Information provided –
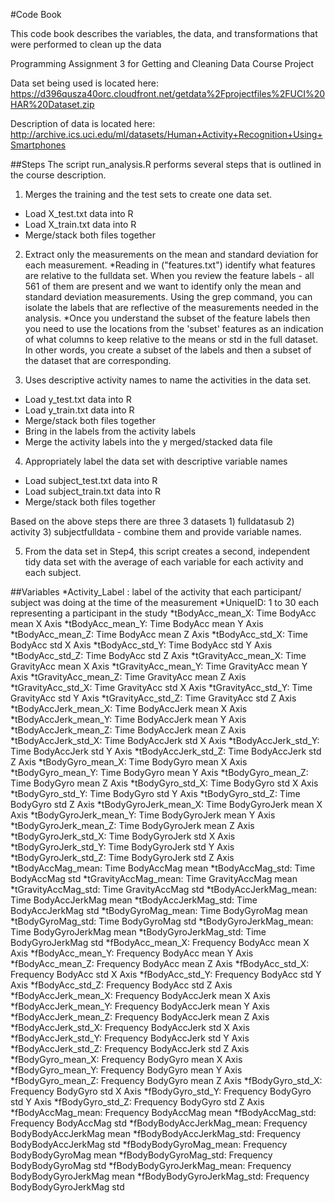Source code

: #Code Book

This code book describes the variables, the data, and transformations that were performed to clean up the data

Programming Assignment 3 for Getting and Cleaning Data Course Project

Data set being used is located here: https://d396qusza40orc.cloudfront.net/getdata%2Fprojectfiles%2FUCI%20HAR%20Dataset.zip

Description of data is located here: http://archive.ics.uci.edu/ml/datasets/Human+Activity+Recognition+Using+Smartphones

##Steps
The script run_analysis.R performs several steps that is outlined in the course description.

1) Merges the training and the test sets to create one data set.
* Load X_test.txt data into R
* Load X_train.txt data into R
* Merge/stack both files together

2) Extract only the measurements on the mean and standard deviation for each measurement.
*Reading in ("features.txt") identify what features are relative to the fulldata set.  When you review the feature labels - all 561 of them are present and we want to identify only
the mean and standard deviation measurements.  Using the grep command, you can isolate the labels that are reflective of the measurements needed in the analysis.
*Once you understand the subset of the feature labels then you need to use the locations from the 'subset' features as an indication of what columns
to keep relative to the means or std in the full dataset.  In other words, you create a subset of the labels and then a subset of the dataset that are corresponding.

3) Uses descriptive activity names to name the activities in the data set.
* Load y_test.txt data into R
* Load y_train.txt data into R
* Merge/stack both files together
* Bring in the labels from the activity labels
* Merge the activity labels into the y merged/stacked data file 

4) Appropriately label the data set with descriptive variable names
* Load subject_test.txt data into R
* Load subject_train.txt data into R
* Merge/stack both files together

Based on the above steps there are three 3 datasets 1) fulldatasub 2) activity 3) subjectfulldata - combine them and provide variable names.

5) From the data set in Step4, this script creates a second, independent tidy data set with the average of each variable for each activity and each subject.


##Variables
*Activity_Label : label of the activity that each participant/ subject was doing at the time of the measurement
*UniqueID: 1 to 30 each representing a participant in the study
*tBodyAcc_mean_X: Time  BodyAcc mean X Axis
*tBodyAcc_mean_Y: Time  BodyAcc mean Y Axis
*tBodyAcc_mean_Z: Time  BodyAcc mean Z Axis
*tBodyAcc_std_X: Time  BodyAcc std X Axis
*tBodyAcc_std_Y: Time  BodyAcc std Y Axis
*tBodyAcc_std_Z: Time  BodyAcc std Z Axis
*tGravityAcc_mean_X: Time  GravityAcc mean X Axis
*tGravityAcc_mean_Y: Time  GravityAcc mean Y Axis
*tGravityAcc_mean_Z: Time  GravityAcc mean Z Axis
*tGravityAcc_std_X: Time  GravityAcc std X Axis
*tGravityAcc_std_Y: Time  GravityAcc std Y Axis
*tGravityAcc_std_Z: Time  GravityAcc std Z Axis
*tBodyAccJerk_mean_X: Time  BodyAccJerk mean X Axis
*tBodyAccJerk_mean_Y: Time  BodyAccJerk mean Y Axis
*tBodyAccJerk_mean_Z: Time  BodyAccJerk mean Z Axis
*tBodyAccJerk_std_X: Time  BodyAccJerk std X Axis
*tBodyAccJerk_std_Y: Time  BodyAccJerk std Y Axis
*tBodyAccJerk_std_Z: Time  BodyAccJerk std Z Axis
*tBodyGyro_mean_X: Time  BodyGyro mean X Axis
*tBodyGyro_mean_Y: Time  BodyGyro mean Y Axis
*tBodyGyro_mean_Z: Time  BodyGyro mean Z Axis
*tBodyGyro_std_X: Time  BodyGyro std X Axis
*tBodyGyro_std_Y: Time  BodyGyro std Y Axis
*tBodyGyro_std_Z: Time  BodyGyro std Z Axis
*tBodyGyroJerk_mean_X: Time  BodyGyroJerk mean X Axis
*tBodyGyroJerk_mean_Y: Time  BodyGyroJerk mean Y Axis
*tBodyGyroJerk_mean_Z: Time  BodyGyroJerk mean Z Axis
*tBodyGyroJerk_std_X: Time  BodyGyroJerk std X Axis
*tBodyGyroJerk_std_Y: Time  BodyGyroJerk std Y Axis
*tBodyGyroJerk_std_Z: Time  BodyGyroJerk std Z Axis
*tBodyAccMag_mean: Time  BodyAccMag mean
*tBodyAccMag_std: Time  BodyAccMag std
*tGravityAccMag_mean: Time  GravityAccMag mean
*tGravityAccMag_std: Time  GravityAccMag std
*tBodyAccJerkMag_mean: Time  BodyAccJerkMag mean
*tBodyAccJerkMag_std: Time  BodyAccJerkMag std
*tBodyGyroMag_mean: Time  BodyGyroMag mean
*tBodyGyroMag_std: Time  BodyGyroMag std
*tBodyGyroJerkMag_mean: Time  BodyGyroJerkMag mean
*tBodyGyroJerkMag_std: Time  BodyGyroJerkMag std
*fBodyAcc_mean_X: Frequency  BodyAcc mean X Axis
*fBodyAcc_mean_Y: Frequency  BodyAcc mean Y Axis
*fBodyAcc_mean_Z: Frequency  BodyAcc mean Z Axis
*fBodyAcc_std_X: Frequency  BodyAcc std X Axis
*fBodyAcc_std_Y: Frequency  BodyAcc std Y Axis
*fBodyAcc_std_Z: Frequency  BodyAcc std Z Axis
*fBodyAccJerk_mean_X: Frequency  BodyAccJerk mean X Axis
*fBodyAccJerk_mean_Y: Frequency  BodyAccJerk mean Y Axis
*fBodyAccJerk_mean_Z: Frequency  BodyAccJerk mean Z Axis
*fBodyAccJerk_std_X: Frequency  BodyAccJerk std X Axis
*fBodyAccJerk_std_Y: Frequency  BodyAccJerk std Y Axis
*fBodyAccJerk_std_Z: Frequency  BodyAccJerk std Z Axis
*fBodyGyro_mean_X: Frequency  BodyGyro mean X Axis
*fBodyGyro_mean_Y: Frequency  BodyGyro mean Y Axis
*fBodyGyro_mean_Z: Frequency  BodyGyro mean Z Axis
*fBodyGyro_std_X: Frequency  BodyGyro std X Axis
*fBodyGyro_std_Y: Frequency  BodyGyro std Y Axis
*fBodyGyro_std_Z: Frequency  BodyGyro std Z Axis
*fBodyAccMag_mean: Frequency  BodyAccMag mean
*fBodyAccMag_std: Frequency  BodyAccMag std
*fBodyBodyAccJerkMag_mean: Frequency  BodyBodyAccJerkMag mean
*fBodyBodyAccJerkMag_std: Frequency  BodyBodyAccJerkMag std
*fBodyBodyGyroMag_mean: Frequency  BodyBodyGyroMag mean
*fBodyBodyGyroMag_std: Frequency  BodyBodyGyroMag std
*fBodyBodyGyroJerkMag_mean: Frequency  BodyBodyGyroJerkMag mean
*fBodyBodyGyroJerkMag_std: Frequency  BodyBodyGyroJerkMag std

Problem to solve –
Would you please transcribe the listing in full, exactly, while omitting the images?

Task result –
Source code

: #Code Book

This code book describes the variables, the data, and transformations that were performed to clean up the data

Programming Assignment 3 for Getting and Cleaning Data Course Project

Data set being used is located here: https://d396qusza40orc.cloudfront.net/getdata%2Fprojectfiles%2FUCI%20HAR%20Dataset.zip

Description of data is located here: http://archive.ics.uci.edu/ml/datasets/Human+Activity+Recognition+Using+Smartphones

##Steps
The script run_analysis.R performs several steps that is outlined in the course description.

1) Merges the training and the test sets to create one data set.
* Load X_test.txt data into R
* Load X_train.txt data into R
* Merge/stack both files together

2) Extract only the measurements on the mean and standard deviation for each measurement.
*Reading in ("features.txt") identify what features are relative to the fulldata set.  When you review the feature labels - all 561 of them are present and we want to identify only
the mean and standard deviation measurements.  Using the grep command, you can isolate the labels that are reflective of the measurements needed in the analysis.
*Once you understand the subset of the feature labels then you need to use the locations from the 'subset' features as an indication of what columns
to keep relative to the means or std in the full dataset.  In other words, you create a subset of the labels and then a subset of the dataset that are corresponding.

3) Uses descriptive activity names to name the activities in the data set.
* Load y_test.txt data into R
* Load y_train.txt data into R
* Merge/stack both files together
* Bring in the labels from the activity labels
* Merge the activity labels into the y merged/stacked data file 

4) Appropriately label the data set with descriptive variable names
* Load subject_test.txt data into R
* Load subject_train.txt data into R
* Merge/stack both files together

Based on the above steps there are three 3 datasets 1) fulldatasub 2) activity 3) subjectfulldata - combine them and provide variable names.

5) From the data set in Step4, this script creates a second, independent tidy data set with the average of each variable for each activity and each subject.


##Variables
*Activity_Label : label of the activity that each participant/ subject was doing at the time of the measurement
*UniqueID: 1 to 30 each representing a participant in the study
*tBodyAcc_mean_X: Time  BodyAcc mean X Axis
*tBodyAcc_mean_Y: Time  BodyAcc mean Y Axis
*tBodyAcc_mean_Z: Time  BodyAcc mean Z Axis
*tBodyAcc_std_X: Time  BodyAcc std X Axis
*tBodyAcc_std_Y: Time  BodyAcc std Y Axis
*tBodyAcc_std_Z: Time  BodyAcc std Z Axis
*tGravityAcc_mean_X: Time  GravityAcc mean X Axis
*tGravityAcc_mean_Y: Time  GravityAcc mean Y Axis
*tGravityAcc_mean_Z: Time  GravityAcc mean Z Axis
*tGravityAcc_std_X: Time  GravityAcc std X Axis
*tGravityAcc_std_Y: Time  GravityAcc std Y Axis
*tGravityAcc_std_Z: Time  GravityAcc std Z Axis
*tBodyAccJerk_mean_X: Time  BodyAccJerk mean X Axis
*tBodyAccJerk_mean_Y: Time  BodyAccJerk mean Y Axis
*tBodyAccJerk_mean_Z: Time  BodyAccJerk mean Z Axis
*tBodyAccJerk_std_X: Time  BodyAccJerk std X Axis
*tBodyAccJerk_std_Y: Time  BodyAccJerk std Y Axis
*tBodyAccJerk_std_Z: Time  BodyAccJerk std Z Axis
*tBodyGyro_mean_X: Time  BodyGyro mean X Axis
*tBodyGyro_mean_Y: Time  BodyGyro mean Y Axis
*tBodyGyro_mean_Z: Time  BodyGyro mean Z Axis
*tBodyGyro_std_X: Time  BodyGyro std X Axis
*tBodyGyro_std_Y: Time  BodyGyro std Y Axis
*tBodyGyro_std_Z: Time  BodyGyro std Z Axis
*tBodyGyroJerk_mean_X: Time  BodyGyroJerk mean X Axis
*tBodyGyroJerk_mean_Y: Time  BodyGyroJerk mean Y Axis
*tBodyGyroJerk_mean_Z: Time  BodyGyroJerk mean Z Axis
*tBodyGyroJerk_std_X: Time  BodyGyroJerk std X Axis
*tBodyGyroJerk_std_Y: Time  BodyGyroJerk std Y Axis
*tBodyGyroJerk_std_Z: Time  BodyGyroJerk std Z Axis
*tBodyAccMag_mean: Time  BodyAccMag mean
*tBodyAccMag_std: Time  BodyAccMag std
*tGravityAccMag_mean: Time  GravityAccMag mean
*tGravityAccMag_std: Time  GravityAccMag std
*tBodyAccJerkMag_mean: Time  BodyAccJerkMag mean
*tBodyAccJerkMag_std: Time  BodyAccJerkMag std
*tBodyGyroMag_mean: Time  BodyGyroMag mean
*tBodyGyroMag_std: Time  BodyGyroMag std
*tBodyGyroJerkMag_mean: Time  BodyGyroJerkMag mean
*tBodyGyroJerkMag_std: Time  BodyGyroJerkMag std
*fBodyAcc_mean_X: Frequency  BodyAcc mean X Axis
*fBodyAcc_mean_Y: Frequency  BodyAcc mean Y Axis
*fBodyAcc_mean_Z: Frequency  BodyAcc mean Z Axis
*fBodyAcc_std_X: Frequency  BodyAcc std X Axis
*fBodyAcc_std_Y: Frequency  BodyAcc std Y Axis
*fBodyAcc_std_Z: Frequency  BodyAcc std Z Axis
*fBodyAccJerk_mean_X: Frequency  BodyAccJerk mean X Axis
*fBodyAccJerk_mean_Y: Frequency  BodyAccJerk mean Y Axis
*fBodyAccJerk_mean_Z: Frequency  BodyAccJerk mean Z Axis
*fBodyAccJerk_std_X: Frequency  BodyAccJerk std X Axis
*fBodyAccJerk_std_Y: Frequency  BodyAccJerk std Y Axis
*fBodyAccJerk_std_Z: Frequency  BodyAccJerk std Z Axis
*fBodyGyro_mean_X: Frequency  BodyGyro mean X Axis
*fBodyGyro_mean_Y: Frequency  BodyGyro mean Y Axis
*fBodyGyro_mean_Z: Frequency  BodyGyro mean Z Axis
*fBodyGyro_std_X: Frequency  BodyGyro std X Axis
*fBodyGyro_std_Y: Frequency  BodyGyro std Y Axis
*fBodyGyro_std_Z: Frequency  BodyGyro std Z Axis
*fBodyAccMag_mean: Frequency  BodyAccMag mean
*fBodyAccMag_std: Frequency  BodyAccMag std
*fBodyBodyAccJerkMag_mean: Frequency  BodyBodyAccJerkMag mean
*fBodyBodyAccJerkMag_std: Frequency  BodyBodyAccJerkMag std
*fBodyBodyGyroMag_mean: Frequency  BodyBodyGyroMag mean
*fBodyBodyGyroMag_std: Frequency  BodyBodyGyroMag std
*fBodyBodyGyroJerkMag_mean: Frequency  BodyBodyGyroJerkMag mean
*fBodyBodyGyroJerkMag_std: Frequency  BodyBodyGyroJerkMag std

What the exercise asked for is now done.